Task instructions — Look below and pull out each line with the word "bmatrix".

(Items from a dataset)
= = = =

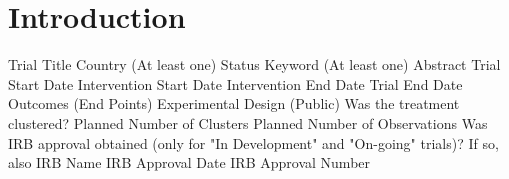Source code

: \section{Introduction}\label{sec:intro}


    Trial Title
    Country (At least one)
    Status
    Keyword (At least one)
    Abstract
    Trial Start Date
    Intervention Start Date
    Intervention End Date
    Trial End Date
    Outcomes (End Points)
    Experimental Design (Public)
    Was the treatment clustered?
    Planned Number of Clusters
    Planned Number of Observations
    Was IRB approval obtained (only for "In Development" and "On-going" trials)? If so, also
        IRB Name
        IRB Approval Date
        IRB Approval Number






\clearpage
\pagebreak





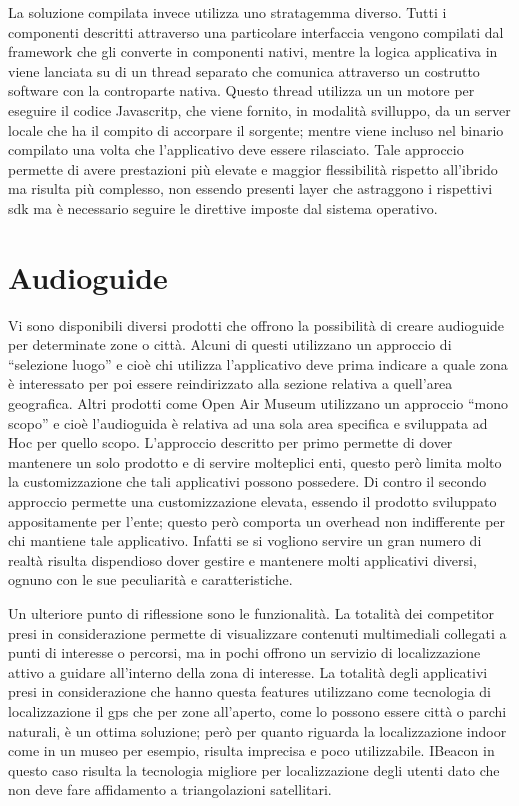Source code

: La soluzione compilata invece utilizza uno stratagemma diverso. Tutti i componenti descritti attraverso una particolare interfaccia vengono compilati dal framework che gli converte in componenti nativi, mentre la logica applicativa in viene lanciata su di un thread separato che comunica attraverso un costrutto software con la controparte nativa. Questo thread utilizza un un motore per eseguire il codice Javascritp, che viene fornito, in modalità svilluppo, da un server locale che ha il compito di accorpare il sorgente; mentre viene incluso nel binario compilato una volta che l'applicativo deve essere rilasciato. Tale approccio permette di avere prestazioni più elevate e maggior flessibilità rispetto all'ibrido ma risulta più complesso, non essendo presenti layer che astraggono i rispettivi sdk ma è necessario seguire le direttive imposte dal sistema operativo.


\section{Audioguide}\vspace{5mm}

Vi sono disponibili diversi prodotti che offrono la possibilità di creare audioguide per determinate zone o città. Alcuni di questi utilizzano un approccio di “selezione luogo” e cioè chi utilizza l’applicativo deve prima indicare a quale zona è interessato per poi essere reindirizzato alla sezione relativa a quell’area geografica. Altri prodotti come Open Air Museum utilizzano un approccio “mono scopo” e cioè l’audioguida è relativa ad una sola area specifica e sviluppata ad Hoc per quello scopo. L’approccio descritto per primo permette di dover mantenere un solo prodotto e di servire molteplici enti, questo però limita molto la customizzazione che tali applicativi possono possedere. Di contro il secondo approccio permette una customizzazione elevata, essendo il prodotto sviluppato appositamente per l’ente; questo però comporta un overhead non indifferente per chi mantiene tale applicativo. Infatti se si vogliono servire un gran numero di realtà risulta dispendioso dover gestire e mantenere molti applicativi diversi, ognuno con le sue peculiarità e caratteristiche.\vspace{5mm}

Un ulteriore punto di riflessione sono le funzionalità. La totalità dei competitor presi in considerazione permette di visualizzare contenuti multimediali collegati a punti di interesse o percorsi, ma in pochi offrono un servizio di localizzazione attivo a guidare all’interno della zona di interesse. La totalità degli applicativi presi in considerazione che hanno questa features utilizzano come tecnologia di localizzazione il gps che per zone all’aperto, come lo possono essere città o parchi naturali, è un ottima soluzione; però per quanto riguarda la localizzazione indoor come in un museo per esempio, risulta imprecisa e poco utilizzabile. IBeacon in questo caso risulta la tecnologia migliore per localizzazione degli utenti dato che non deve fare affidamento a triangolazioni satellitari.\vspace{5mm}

= = = =

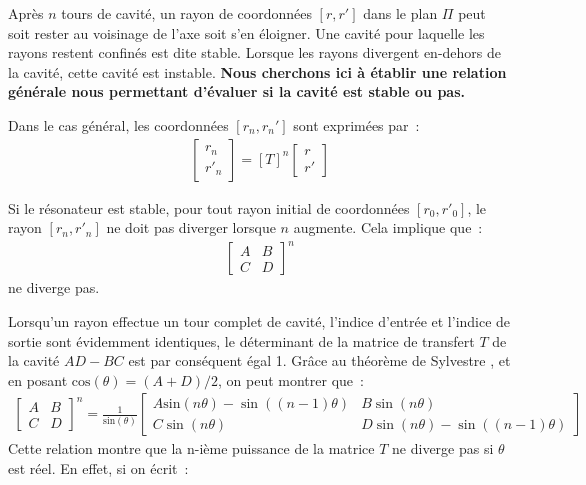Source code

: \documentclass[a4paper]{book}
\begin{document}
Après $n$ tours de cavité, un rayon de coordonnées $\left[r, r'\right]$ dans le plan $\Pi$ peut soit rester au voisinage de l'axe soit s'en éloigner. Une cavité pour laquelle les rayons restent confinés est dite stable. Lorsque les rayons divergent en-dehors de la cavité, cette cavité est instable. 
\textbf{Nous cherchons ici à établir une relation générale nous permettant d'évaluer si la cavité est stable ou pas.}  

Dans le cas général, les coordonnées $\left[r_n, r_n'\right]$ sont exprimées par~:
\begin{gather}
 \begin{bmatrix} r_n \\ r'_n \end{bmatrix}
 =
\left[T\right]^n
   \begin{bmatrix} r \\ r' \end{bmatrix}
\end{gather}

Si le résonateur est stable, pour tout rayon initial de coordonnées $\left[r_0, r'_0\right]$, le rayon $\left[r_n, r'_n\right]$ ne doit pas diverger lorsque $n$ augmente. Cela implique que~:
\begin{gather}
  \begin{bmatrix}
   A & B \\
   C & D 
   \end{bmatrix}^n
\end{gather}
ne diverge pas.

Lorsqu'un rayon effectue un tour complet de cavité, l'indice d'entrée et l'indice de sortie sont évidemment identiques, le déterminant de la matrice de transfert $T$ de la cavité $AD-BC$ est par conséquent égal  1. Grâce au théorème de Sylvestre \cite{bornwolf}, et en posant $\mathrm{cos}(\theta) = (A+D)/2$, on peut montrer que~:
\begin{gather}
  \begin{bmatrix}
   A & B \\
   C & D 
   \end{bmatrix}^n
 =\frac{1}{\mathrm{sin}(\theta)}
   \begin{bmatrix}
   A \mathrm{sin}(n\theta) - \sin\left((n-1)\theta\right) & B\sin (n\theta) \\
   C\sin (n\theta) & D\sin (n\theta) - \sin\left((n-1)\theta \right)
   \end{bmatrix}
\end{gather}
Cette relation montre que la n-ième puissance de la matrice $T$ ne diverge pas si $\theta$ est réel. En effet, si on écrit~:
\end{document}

= = = =

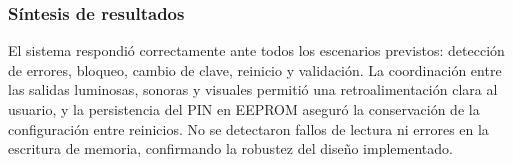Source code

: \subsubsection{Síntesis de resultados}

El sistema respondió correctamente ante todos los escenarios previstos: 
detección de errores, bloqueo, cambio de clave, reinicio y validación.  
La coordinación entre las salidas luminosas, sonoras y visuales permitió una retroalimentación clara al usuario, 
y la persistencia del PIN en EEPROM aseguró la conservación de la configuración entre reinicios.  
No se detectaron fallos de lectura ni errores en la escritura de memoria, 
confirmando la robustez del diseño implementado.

= = = =

Answer space —
 \begin{bmatrix} r_n \\ r'_n \end{bmatrix}
   \begin{bmatrix} r \\ r' \end{bmatrix}
  \begin{bmatrix}
   \end{bmatrix}^n
  \begin{bmatrix}
   \end{bmatrix}^n
   \begin{bmatrix}
   \end{bmatrix}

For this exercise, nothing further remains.